Use the following command for format conversion:

python mcore_adapter/tools/convert.py --checkpoint_path path_to_megatron_model --output_path path_to_output_hf_model

What is colocate mode?

In colocate mode, multiple roles (such as actor_train, actor_infer, reference) can reuse the same GPU devices in their device_mapping. For example:

actor_train:
device_mapping: list(range(0,8))
actor_infer:
device_mapping: list(range(0,8))
reference:
device_mapping: list(range(0,8))

The framework's underlying resource management mechanism ensures GPU reuse between multiple roles, improving resource utilization.

What is separate mode?

In separate mode, there is no intersection between different roles' device_mapping, and each role holds a set of independent GPU device resources. For example:

actor_train:
device_mapping: list(range(0,8))
actor_infer:
device_mapping: list(range(8,16))
reference:
device_mapping: list(range(16,24))

This approach can avoid resource competition between roles and improve system stability.

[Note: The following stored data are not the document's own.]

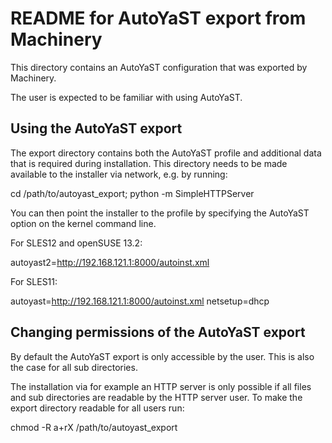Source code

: # README for AutoYaST export from Machinery

This directory contains an AutoYaST configuration that was exported by
Machinery.

The user is expected to be familiar with using AutoYaST.

## Using the AutoYaST export

The export directory contains both the AutoYaST profile and additional data that
is required during installation. This directory needs to be made available to
the installer via network, e.g. by running:

  cd /path/to/autoyast_export; python -m SimpleHTTPServer

You can then point the installer to the profile by specifying the AutoYaST
option on the kernel command line.

For SLES12 and openSUSE 13.2:

  autoyast2=http://192.168.121.1:8000/autoinst.xml

For SLES11:

  autoyast=http://192.168.121.1:8000/autoinst.xml netsetup=dhcp

## Changing permissions of the AutoYaST export

By default the AutoYaST export is only accessible by the user. This is also the
case for all sub directories.

The installation via for example an HTTP server is only possible if all files
and sub directories are readable by the HTTP server user.
To make the export directory readable for all users run:

  chmod -R a+rX /path/to/autoyast_export
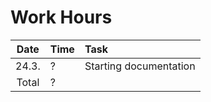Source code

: # Work Hours
| Date | Time | Task |
| :---:|:-----|:-----|
| 24.3.| ?    | Starting documentation |
| Total| ?    | |
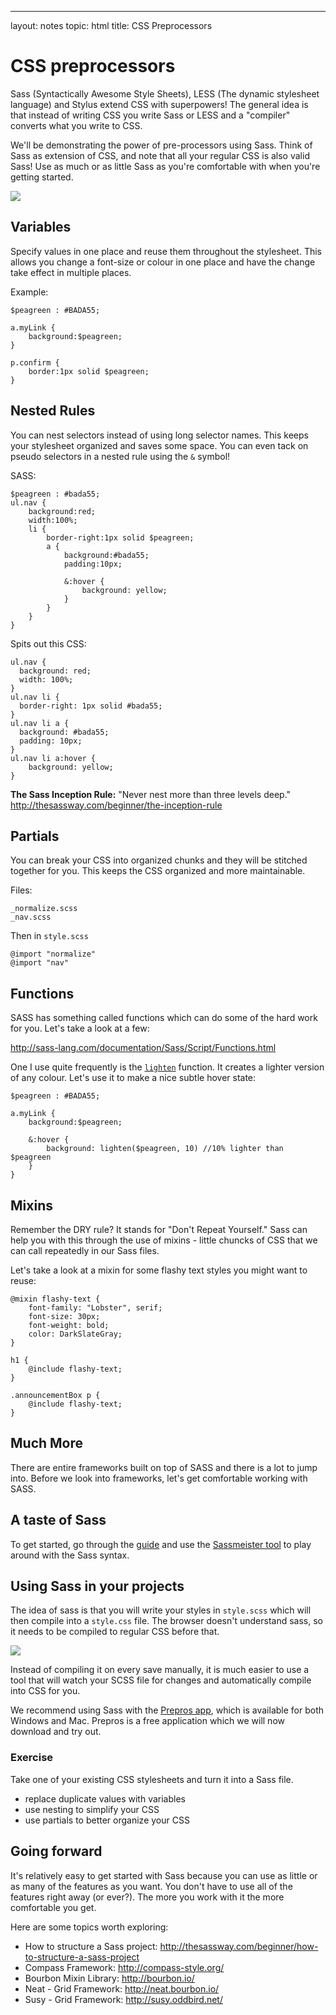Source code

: ---
layout: notes
topic: html
title: CSS Preprocessors

# CSS preprocessors

Sass (Syntactically Awesome Style Sheets), LESS (The dynamic stylesheet language) and Stylus extend CSS with superpowers! The general idea is that instead of writing CSS you write Sass or LESS and a "compiler" converts what you write to CSS. 

We'll be demonstrating the power of pre-processors using Sass. Think of Sass as extension of CSS, and note that all your regular CSS is also valid Sass! Use as much or as little Sass as you're comfortable with when you're getting started.

![](http://cl.ly/image/15293X1N0c0J/sass-css.png)

## Variables
Specify values in one place and reuse them throughout the stylesheet. This allows you change a font-size or colour in one place and have the change take effect in multiple places.

Example:

	$peagreen : #BADA55; 

	a.myLink {
		background:$peagreen;
	}

	p.confirm {
		border:1px solid $peagreen;
	}


## Nested Rules
You can nest selectors instead of using long selector names. This keeps your stylesheet organized and saves some space. You can even tack on pseudo selectors in a nested rule using the `&` symbol!

SASS:

	$peagreen : #bada55;
	ul.nav {
		background:red;
		width:100%;
		li {
			border-right:1px solid $peagreen;
			a {
				background:#bada55;
				padding:10px;

				&:hover {
					background: yellow;
				}
			}
		}
	}

Spits out this CSS:

	ul.nav {
	  background: red;
	  width: 100%;
	}
	ul.nav li {
	  border-right: 1px solid #bada55;
	}
	ul.nav li a {
	  background: #bada55;
	  padding: 10px;
	}
	ul.nav li a:hover {
		background: yellow;
	}

**The Sass Inception Rule:** "Never nest more than three levels deep." http://thesassway.com/beginner/the-inception-rule

## Partials

You can break your CSS into organized chunks and they will be stitched together for you. This keeps the CSS organized and more maintainable. 

Files:

	_normalize.scss
	_nav.scss

Then in `style.scss`

	@import "normalize"
	@import "nav"

## Functions
SASS has something called functions which can do some of the hard work for you. Let's take a look at a few:

<http://sass-lang.com/documentation/Sass/Script/Functions.html>

One I use quite frequently is the [`lighten`](http://sass-lang.com/documentation/Sass/Script/Functions.html#lighten-instance_method) function. It creates a lighter version of any colour. Let's use it to make a nice subtle hover state:
    
    $peagreen : #BADA55; 

	a.myLink {
		background:$peagreen;

		&:hover {
			background: lighten($peagreen, 10) //10% lighter than $peagreen
		}
	}

## Mixins

Remember the DRY rule? It stands for "Don't Repeat Yourself." Sass can help you with this through the use of mixins - little chuncks of CSS that we can call repeatedly in our Sass files.

Let's take a look at a mixin for some flashy text styles you might want to reuse:

    @mixin flashy-text {
    	font-family: "Lobster", serif;
    	font-size: 30px;
    	font-weight: bold;
    	color: DarkSlateGray;
    }
    
    h1 {
    	@include flashy-text;
    }
    
    .announcementBox p {
    	@include flashy-text;
    }


## Much More
There are entire frameworks built on top of SASS and there is a lot to jump into. Before we look into frameworks, let's get comfortable working with SASS. 

## A taste of Sass

To get started, go through the [guide](http://sass-lang.com/guide) and use the [Sassmeister tool](http://sassmeister.com/) to play around with the Sass syntax.

## Using Sass in your projects

The idea of sass is that you will write your styles in `style.scss` which will then compile into a `style.css` file. The browser doesn't understand sass, so it needs to be compiled to regular CSS before that.

![](http://cl.ly/image/1W0E2w1l1j3q/compiling-scss.png)

Instead of compiling it on every save manually, it is much easier to use a tool that will watch your SCSS file for changes and automatically compile into CSS for you. 

We recommend using Sass with the [Prepros app](http://alphapixels.com/prepros/), which is available for both Windows and Mac. Prepros is a free application which we will now download and try out.

### Exercise

Take one of your existing CSS stylesheets and turn it into a Sass file.

* replace duplicate values with variables
* use nesting to simplify your CSS
* use partials to better organize your CSS

## Going forward

It's relatively easy to get started with Sass because you can use as little or as many of the features as you want. You don't have to use all of the features right away (or ever?). The more you work with it the more comfortable you get.

Here are some topics worth exploring:

* How to structure a Sass project: http://thesassway.com/beginner/how-to-structure-a-sass-project
* Compass Framework: http://compass-style.org/
* Bourbon Mixin Library: http://bourbon.io/
* Neat - Grid Framework: http://neat.bourbon.io/
* Susy - Grid Framework: http://susy.oddbird.net/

What do rollout_batch_size and num_return_sequences_in_group mean?

  • rollout_batch_size: The number of prompts in a batch
  • num_return_sequences_in_group: The sampling count for each prompt, i.e., the n parameter in vLLM/SGLang inference

Actual number of samples in a batch = rollout_batch_size * num_return_sequences_in_group

For Megatron Backend, note:

rollout_batch_size * num_return_sequences_in_group must be an integer multiple of:
gradient_accumulation_steps * per_device_train_batch_size * (world_size/tensor_model_parallel_size/pipeline_model_parallel_size/context_parallel_size)

How to set gradient_accumulation_steps and per_device_train_batch_size?

For DeepSpeed Backend:

global_batch_size = per_device_train_batch_size * gradient_accumulation_steps * world_size

Where world_size is the length of device_mapping for actor_train/critic

For Megatron Backend:

global_batch_size = per_device_train_batch_size * gradient_accumulation_steps * world_size / 
tensor_model_parallel_size / pipeline_model_parallel_size / context_parallel_size

Where world_size is the length of device_mapping for actor_train/critic

Note: No need to divide by expert_model_parallel_size

How to get the training timeline?

You can try enabling profiling in YAML:

system_envs:
RAY_PROFILING: "1"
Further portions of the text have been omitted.